Le projet initial du gouvernement, trois axes annoncés : universalité, équité et responsabilité
Afin d’entrer dans le vif du sujet, venons-en naturellement au projet du gouvernement. Plusieurs arguments majeurs animent cette réforme des retraites. En premier lieu se posait le problème de l’égalité entre les différents systèmes de retraite. En effet avec près de 42 de régimes spéciaux, le système de retraites français établit des disparités fortes, notamment entre public et privé. Cette absence d’égalité pourrait se justifier d’un point de vue de l’équité, les professeurs entre autres pâtissent de faibles rémunérations compensées par un système de retraites avantageux. La complexité demeure néanmoins et sans doute la principale problématique. Le calcul du montant des pensions sont extrêmement complexes, avec des différences selon le régime de retraite (de base ou complémentaire) et selon le type d’emploi (cadre ou non-cadre, public ou privé, régimes spéciaux, travail à l’étranger). La méthode de calcul est d’une grande opacité et peut créer aussi un sentiment d’injustice. Se posent ainsi la question de la simplicité, de la justice, et enfin celle du financement.

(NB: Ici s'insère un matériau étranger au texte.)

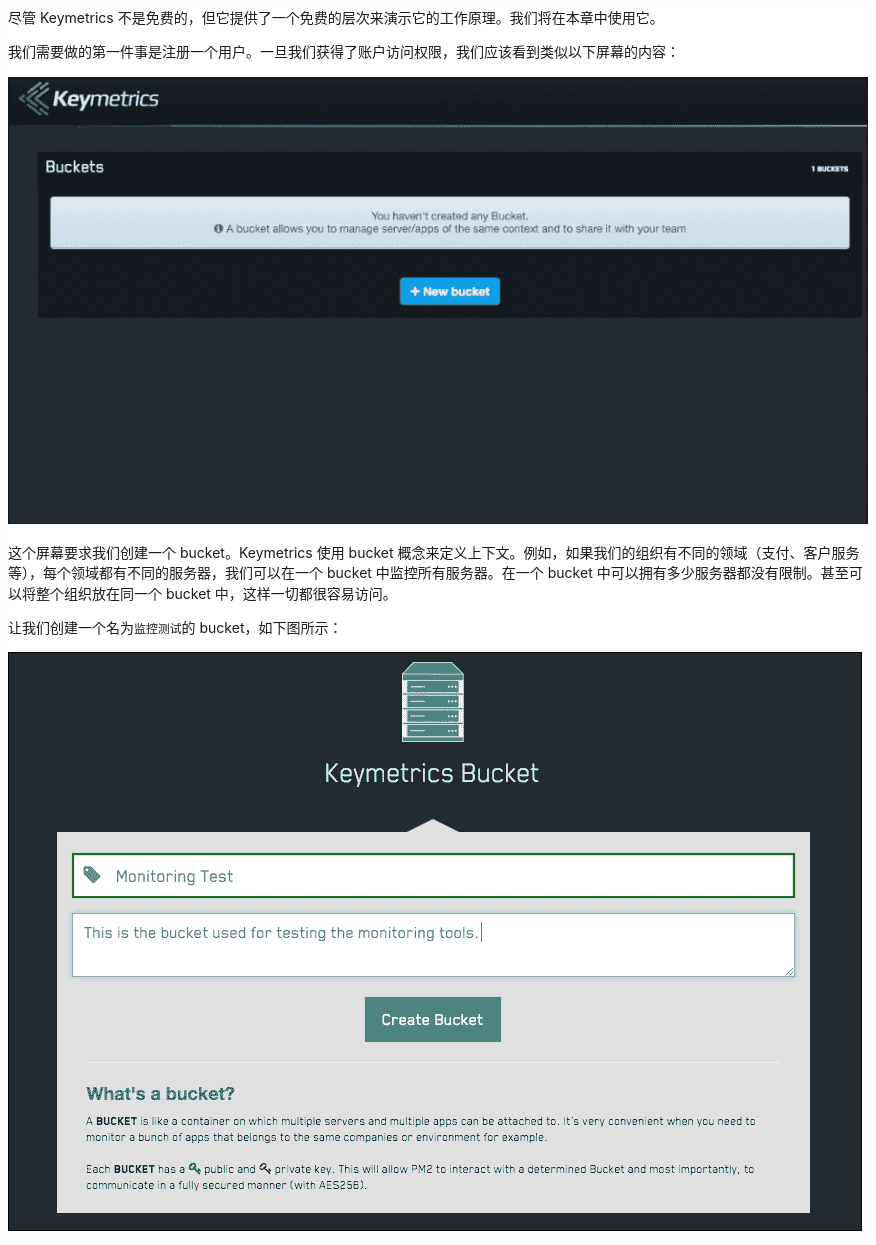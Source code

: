 尽管 Keymetrics 不是免费的，但它提供了一个免费的层次来演示它的工作原理。我们将在本章中使用它。

我们需要做的第一件事是注册一个用户。一旦我们获得了账户访问权限，我们应该看到类似以下屏幕的内容：

![使用 PM2 和 Keymetrics 进行监控](img/B04889_07_02.jpg)

这个屏幕要求我们创建一个 bucket。Keymetrics 使用 bucket 概念来定义上下文。例如，如果我们的组织有不同的领域（支付、客户服务等），每个领域都有不同的服务器，我们可以在一个 bucket 中监控所有服务器。在一个 bucket 中可以拥有多少服务器都没有限制。甚至可以将整个组织放在同一个 bucket 中，这样一切都很容易访问。

让我们创建一个名为`监控测试`的 bucket，如下图所示：

![使用 PM2 和 Keymetrics 进行监控](img/B04889_07_03.jpg)
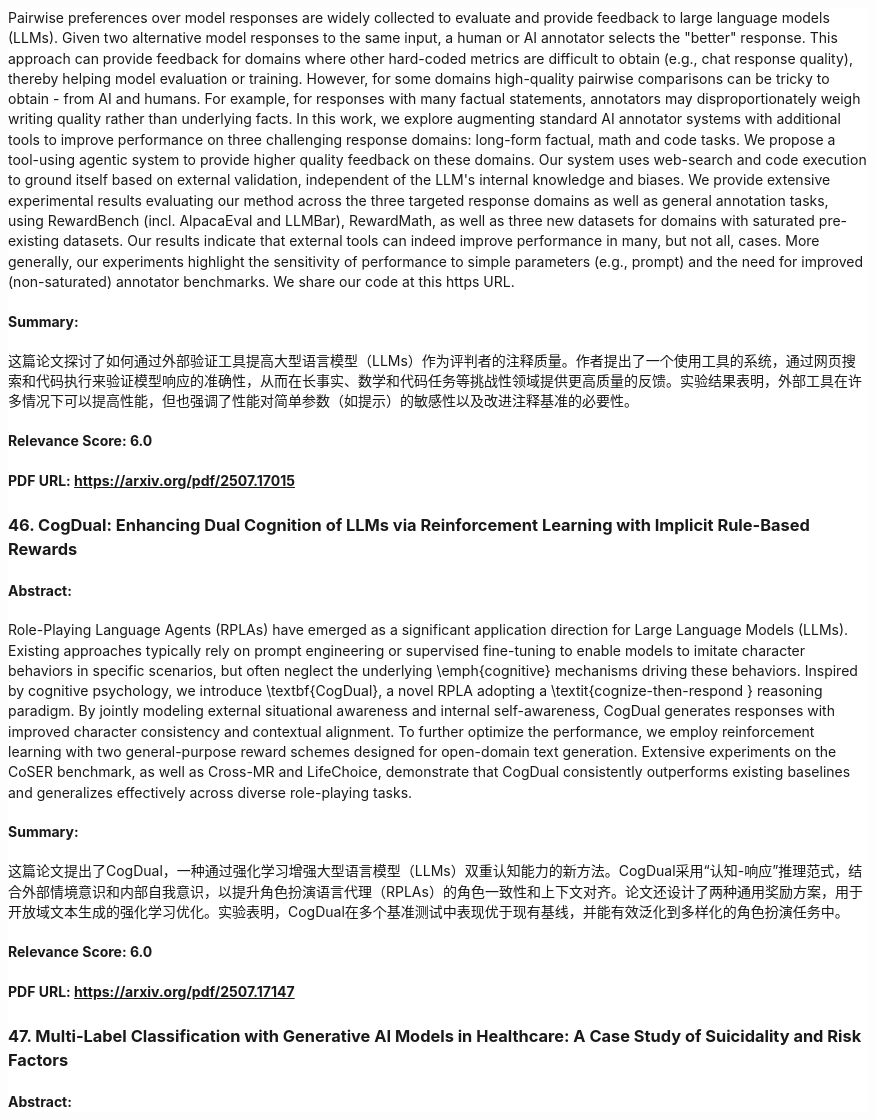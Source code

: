 Pairwise preferences over model responses are widely collected to evaluate and provide feedback to large language models (LLMs). Given two alternative model responses to the same input, a human or AI annotator selects the "better" response. This approach can provide feedback for domains where other hard-coded metrics are difficult to obtain (e.g., chat response quality), thereby helping model evaluation or training. However, for some domains high-quality pairwise comparisons can be tricky to obtain - from AI and humans. For example, for responses with many factual statements, annotators may disproportionately weigh writing quality rather than underlying facts. In this work, we explore augmenting standard AI annotator systems with additional tools to improve performance on three challenging response domains: long-form factual, math and code tasks. We propose a tool-using agentic system to provide higher quality feedback on these domains. Our system uses web-search and code execution to ground itself based on external validation, independent of the LLM's internal knowledge and biases. We provide extensive experimental results evaluating our method across the three targeted response domains as well as general annotation tasks, using RewardBench (incl. AlpacaEval and LLMBar), RewardMath, as well as three new datasets for domains with saturated pre-existing datasets. Our results indicate that external tools can indeed improve performance in many, but not all, cases. More generally, our experiments highlight the sensitivity of performance to simple parameters (e.g., prompt) and the need for improved (non-saturated) annotator benchmarks. We share our code at this https URL.
#### Summary:
这篇论文探讨了如何通过外部验证工具提高大型语言模型（LLMs）作为评判者的注释质量。作者提出了一个使用工具的系统，通过网页搜索和代码执行来验证模型响应的准确性，从而在长事实、数学和代码任务等挑战性领域提供更高质量的反馈。实验结果表明，外部工具在许多情况下可以提高性能，但也强调了性能对简单参数（如提示）的敏感性以及改进注释基准的必要性。
#### Relevance Score: 6.0
#### PDF URL: https://arxiv.org/pdf/2507.17015

### 46. CogDual: Enhancing Dual Cognition of LLMs via Reinforcement Learning with Implicit Rule-Based Rewards
#### Abstract:
Role-Playing Language Agents (RPLAs) have emerged as a significant application direction for Large Language Models (LLMs). Existing approaches typically rely on prompt engineering or supervised fine-tuning to enable models to imitate character behaviors in specific scenarios, but often neglect the underlying \emph{cognitive} mechanisms driving these behaviors. Inspired by cognitive psychology, we introduce \textbf{CogDual}, a novel RPLA adopting a \textit{cognize-then-respond } reasoning paradigm. By jointly modeling external situational awareness and internal self-awareness, CogDual generates responses with improved character consistency and contextual alignment. To further optimize the performance, we employ reinforcement learning with two general-purpose reward schemes designed for open-domain text generation. Extensive experiments on the CoSER benchmark, as well as Cross-MR and LifeChoice, demonstrate that CogDual consistently outperforms existing baselines and generalizes effectively across diverse role-playing tasks.
#### Summary:
这篇论文提出了CogDual，一种通过强化学习增强大型语言模型（LLMs）双重认知能力的新方法。CogDual采用“认知-响应”推理范式，结合外部情境意识和内部自我意识，以提升角色扮演语言代理（RPLAs）的角色一致性和上下文对齐。论文还设计了两种通用奖励方案，用于开放域文本生成的强化学习优化。实验表明，CogDual在多个基准测试中表现优于现有基线，并能有效泛化到多样化的角色扮演任务中。
#### Relevance Score: 6.0
#### PDF URL: https://arxiv.org/pdf/2507.17147

### 47. Multi-Label Classification with Generative AI Models in Healthcare: A Case Study of Suicidality and Risk Factors
#### Abstract:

Le système français est en effet un système par répartition à prestations définies ; le montant des pensions est garantie au moment du départ à la retraite. Si le régime devient insoutenable financièrement, il est alors nécessaire de jouer sur les paramètres (réforme paramétrique) pour augmenter le montant total des cotisations afin de pouvoir servir les pensions garanties des retraités. Pour augmenter le montant total des cotisations, il est alors possible d’augmenter le taux des cotisations pour les actifs, d’augmenter le nombre d’annuités de cotisation ou de décaler l’âge minimum légal de départ à la retraite. Or avec l’arrivée à la retraite prochaine des baby-boomers, la France va vers un doublement à 2040 du nombre de retraites alors que dans le même temps la population active resterait stable. Sans les réformes successives pour équilibrer le financement, les dépenses des retraites en proportion de la richesse nationale serait ainsi passé d’environ 11 à 20 points. Dans ce contexte, la réforme du gouvernement s’inspire de ces trois grandes problématiques : la diversité des régimes et la complexité (qui amènent l’universalité), le sentiment d’injustice (qui amène l’équité) et le financement (qui amène la responsabilité).

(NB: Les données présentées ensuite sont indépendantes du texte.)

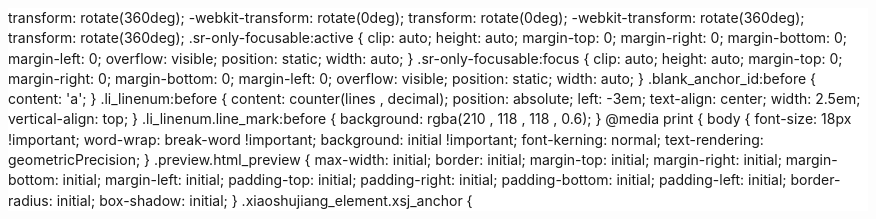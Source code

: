 transform:	rotate(360deg);
-webkit-transform:	rotate(0deg);
transform:	rotate(0deg);
-webkit-transform:	rotate(360deg);
transform:	rotate(360deg);
.sr-only-focusable:active {
	clip:	auto;
	height:	auto;
	margin-top:	0;
	margin-right:	0;
	margin-bottom:	0;
	margin-left:	0;
	overflow:	visible;
	position:	static;
	width:	auto;
}
.sr-only-focusable:focus {
	clip:	auto;
	height:	auto;
	margin-top:	0;
	margin-right:	0;
	margin-bottom:	0;
	margin-left:	0;
	overflow:	visible;
	position:	static;
	width:	auto;
}
.blank_anchor_id:before {
	content:	'a';
}
.li_linenum:before {
	content:	counter(lines , decimal);
	position:	absolute;
	left:	-3em;
	text-align:	center;
	width:	2.5em;
	vertical-align:	top;
}
.li_linenum.line_mark:before {
	background:	rgba(210 , 118 , 118 , 0.6);
}
@media print {
body {
	font-size:	18px !important;
	word-wrap:	break-word !important;
	background:	initial !important;
	font-kerning:	normal;
	text-rendering:	geometricPrecision;
}
.preview.html_preview {
	max-width:	initial;
	border:	initial;
	margin-top:	initial;
	margin-right:	initial;
	margin-bottom:	initial;
	margin-left:	initial;
	padding-top:	initial;
	padding-right:	initial;
	padding-bottom:	initial;
	padding-left:	initial;
	border-radius:	initial;
	box-shadow:	initial;
}
.xiaoshujiang_element.xsj_anchor {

Dans la lignée de ces trois objectifs, la réforme d’Emmanuel Macron s’inspire grandement de la réforme des retraites de la Suède. En juillet 2017, lui-même déclarait : « j’ai toujours considéré qu’il y avait, dans ce que certains ont pu appeler ‘le modèle suédois’, une véritable source d’inspiration à plusieurs égards. » Au contraire de la France, en Suède le régime de retraites n’est pas un régime à prestations définies, mais un régime à cotisations définies. Le niveau des pensions constitue la variable d’ajustement (alors que ce sont les cotisations qui représentent la principale variable d’ajustement dans le système français actuel), c’est à dire que le montant des pensions versées aux retraités n’est pas garanti a priori, mais défini au moment du départ à la retraite, en fonction de critères tels que le montant des cotisations versées par l’individu, l’espérance de vie estimée de sa génération et l’âge du départ à la retraite. Il n’existe donc pas d’âge légal de départ à la retraite ; chaque suédois peut décider de prendre sa retraite quand il le souhaite, entre 61 ans et 67 ans. Dans cette perspective, la réforme du gouvernement met en place en France un système universel par point.

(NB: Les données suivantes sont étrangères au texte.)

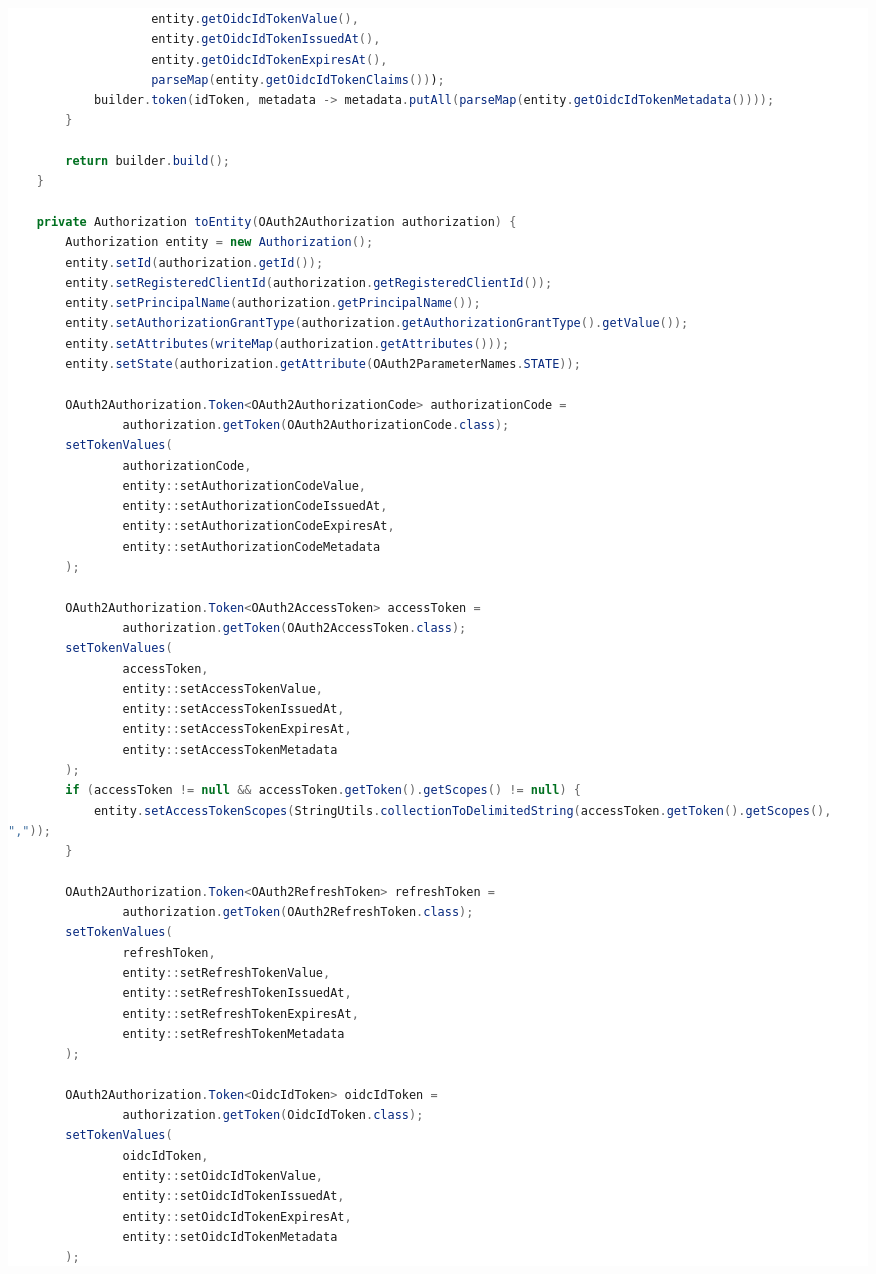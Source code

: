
 ```java
					entity.getOidcIdTokenValue(),
					entity.getOidcIdTokenIssuedAt(),
					entity.getOidcIdTokenExpiresAt(),
					parseMap(entity.getOidcIdTokenClaims()));
			builder.token(idToken, metadata -> metadata.putAll(parseMap(entity.getOidcIdTokenMetadata())));
		}

		return builder.build();
	}

	private Authorization toEntity(OAuth2Authorization authorization) {
		Authorization entity = new Authorization();
		entity.setId(authorization.getId());
		entity.setRegisteredClientId(authorization.getRegisteredClientId());
		entity.setPrincipalName(authorization.getPrincipalName());
		entity.setAuthorizationGrantType(authorization.getAuthorizationGrantType().getValue());
		entity.setAttributes(writeMap(authorization.getAttributes()));
		entity.setState(authorization.getAttribute(OAuth2ParameterNames.STATE));

		OAuth2Authorization.Token<OAuth2AuthorizationCode> authorizationCode =
				authorization.getToken(OAuth2AuthorizationCode.class);
		setTokenValues(
				authorizationCode,
				entity::setAuthorizationCodeValue,
				entity::setAuthorizationCodeIssuedAt,
				entity::setAuthorizationCodeExpiresAt,
				entity::setAuthorizationCodeMetadata
		);

		OAuth2Authorization.Token<OAuth2AccessToken> accessToken =
				authorization.getToken(OAuth2AccessToken.class);
		setTokenValues(
				accessToken,
				entity::setAccessTokenValue,
				entity::setAccessTokenIssuedAt,
				entity::setAccessTokenExpiresAt,
				entity::setAccessTokenMetadata
		);
		if (accessToken != null && accessToken.getToken().getScopes() != null) {
			entity.setAccessTokenScopes(StringUtils.collectionToDelimitedString(accessToken.getToken().getScopes(), ","));
		}

		OAuth2Authorization.Token<OAuth2RefreshToken> refreshToken =
				authorization.getToken(OAuth2RefreshToken.class);
		setTokenValues(
				refreshToken,
				entity::setRefreshTokenValue,
				entity::setRefreshTokenIssuedAt,
				entity::setRefreshTokenExpiresAt,
				entity::setRefreshTokenMetadata
		);

		OAuth2Authorization.Token<OidcIdToken> oidcIdToken =
				authorization.getToken(OidcIdToken.class);
		setTokenValues(
				oidcIdToken,
				entity::setOidcIdTokenValue,
				entity::setOidcIdTokenIssuedAt,
				entity::setOidcIdTokenExpiresAt,
				entity::setOidcIdTokenMetadata
		);
```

Selon les éléments de langage du gouvernement, « l’enjeu du système universel est de proposer un système plus simple et plus lisible, où 1 euro cotisé vaudra la même chose pour tous, et protégeant mieux les Français en situation précaire. » En effet la plupart des régimes de base fonctionnent aujourd’hui « par annuités » avec des trimestres validés, or pour valider un trimestre, il faut avoir travaillé l’équivalent de 150 heures au SMIC ; en-deçà, il n’y a pas d’ouvertures de droits. Cela pénalise fortement les carrières hachées, ceux qui travaillent sur de courtes durées ou en situation précaire. Avec une valeur du point commune, le gouvernement souhaite donc bien mettre en place un système où un euro cotisé vaudra la même chose pour tous. Chaque français aurait un compte retraite, qui lui permettra de savoir où il en est. En principe, la réforme des retraites et ses lignes directrices sont prometteuses voire louables.
Un système universel à points : un modèle débattu
Néanmoins est-ce finalement si profitable que le gouvernement souhaite nous le faire croire ? Tout d’abord il est certain que ce système accorde plus de lisibilité (au moins dans son fonctionnement) et résout surtout le problème de financement. Pour comprendre davantage la réforme française, nous pouvons en revenir à celle de la Suède et à son nouveau système de retraites. Pour Joakim Palme, professeur de sciences politiques à l’université d’Uppsala : « d’abord, il a résolu le problème du financement, puisqu’il est complètement déconnecté des finances de l’Etat. Ensuite, sa symétrie lui donne de la lisibilité : chaque couronne cotisée offre les mêmes droits. Il augmente aussi les incitations à travailler plus longtemps, en prenant en compte le fait que nous vivons en meilleure santé plus longtemps. » Sur ce dernier point, le système suédois s’accompagne en effet d’incitations à embaucher des seniors et des exonérations de charge. La Suède possède ainsi un taux d’emploi sur les 55-64 ans record, statistique où la France est dans la moyenne basse des pays européens.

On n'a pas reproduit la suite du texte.